Individual High-Quality N-doped Carbon Nanotubes Embedded with Non-Precious Metal Nanoparticles towards Electrochemical Reaction.

Developing highly active and stable non-precious metal catalysts for electrochemical reactions is desirable but remains a great challenge. Herein, we report a novel metal ion adsorption-pyrolysis strategy for the controllable ZIF-8 derived synthesis of individual high-quality N-doped carbon nanotubes embedded with well-dispersed non-precious metal nanoparticles, which exhibit superior electrocatalytic activity and stability for electrochemical CO2 reduction reaction, oxygen reduction reaction and oxygen evolution reaction. Experimental analysis and density functional theory calculations indicate that the remarkable electrocatalytic activities are mainly attributed to the interface effects for the efficient electron transfer from metal nanoparticles to the N-doped carbon shell, as well as the large specific areas, unique tube structures, appropriate doping, high graphitization degree and robust frameworks.
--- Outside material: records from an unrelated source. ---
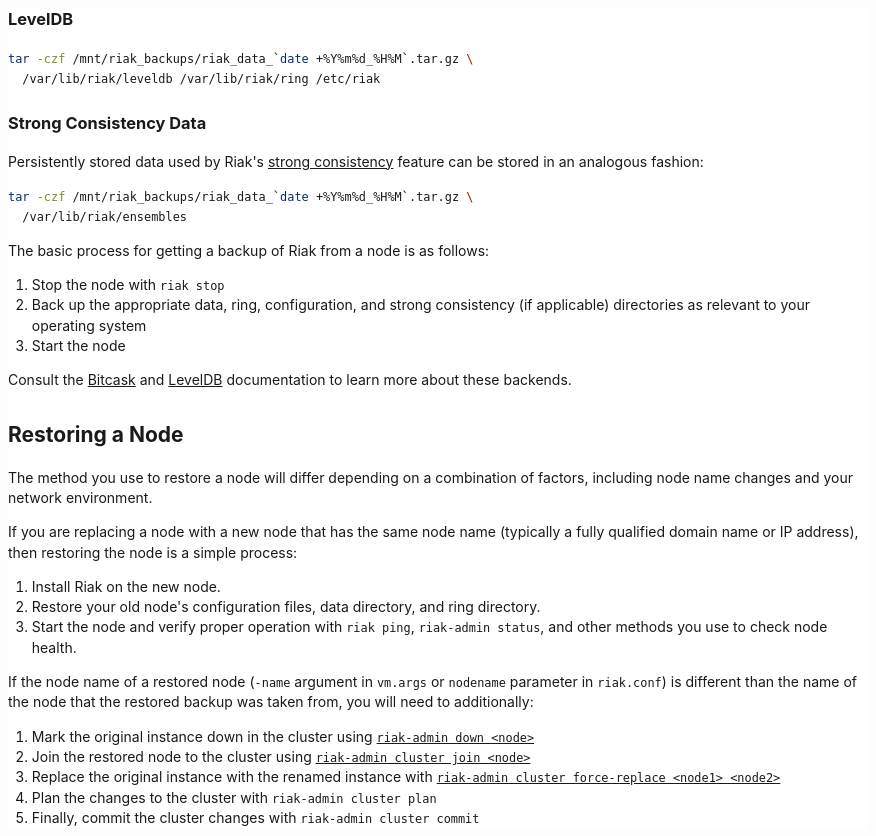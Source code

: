 ### LevelDB

```bash
tar -czf /mnt/riak_backups/riak_data_`date +%Y%m%d_%H%M`.tar.gz \
  /var/lib/riak/leveldb /var/lib/riak/ring /etc/riak
```

### Strong Consistency Data

Persistently stored data used by Riak's [strong consistency][use ref strong consistency] feature
can be stored in an analogous fashion:

```bash
tar -czf /mnt/riak_backups/riak_data_`date +%Y%m%d_%H%M`.tar.gz \
  /var/lib/riak/ensembles
```

The basic process for getting a backup of Riak from a node is as
follows:

1. Stop the node with `riak stop`
2. Back up the appropriate data, ring, configuration, and strong consistency
   (if applicable) directories as relevant to your operating system
3. Start the node

Consult the [Bitcask][plan backend bitcask] and [LevelDB][plan backend leveldb] documentation to learn more
about these backends.

## Restoring a Node

The method you use to restore a node will differ depending on a
combination of factors, including node name changes and your network
environment.

If you are replacing a node with a new node that has the same node name
(typically a fully qualified domain name or IP address), then restoring
the node is a simple process:

1. Install Riak on the new node.
2. Restore your old node's configuration files, data directory, and ring
   directory.
3. Start the node and verify proper operation with `riak ping`,
   `riak-admin status`, and other methods you use to check node health.

If the node name of a restored node (`-name` argument in `vm.args` or
`nodename` parameter in `riak.conf`) is different than the name of the
node that the restored backup was taken from, you will need to
additionally:

1. Mark the original instance down in the cluster using
   [`riak-admin down <node>`](/riak/kv/2.0.4/using/admin/riak-admin/#down)
2. Join the restored node to the cluster using
   [`riak-admin cluster join <node>`](/riak/kv/2.0.4/using/admin/riak-admin/#cluster-join)
3. Replace the original instance with the renamed instance with
   [`riak-admin cluster force-replace <node1> <node2>`](/riak/kv/2.0.4/using/admin/riak-admin/#cluster-force-replace)
4. Plan the changes to the cluster with `riak-admin cluster plan`
5. Finally, commit the cluster changes with `riak-admin cluster commit`


[concept clusters]: /riak/kv/2.0.4/learn/concepts/clusters
[config reference]: /riak/kv/2.0.4/configuring/reference
[plan backend leveldb]: /riak/kv/2.0.4/setup/planning/backend/leveldb
[plan backend bitcask]: /riak/kv/2.0.4/setup/planning/backend/bitcask
[use ref strong consistency]: /riak/2.1.3/using/reference/strong-consistency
The high reaction stability is attributed to that the multiwalled graphitic carbon shells could efficiently prevent metal nanoparticles from aggregation, corrosion and oxidation. This novel synthetic strategy presents a facile universality for synthesizing N-doped carbon nanotubes structures and will provide a guideline for developing low-cost, highly active and stable electrocatalytic materials for sustainable energy conversion.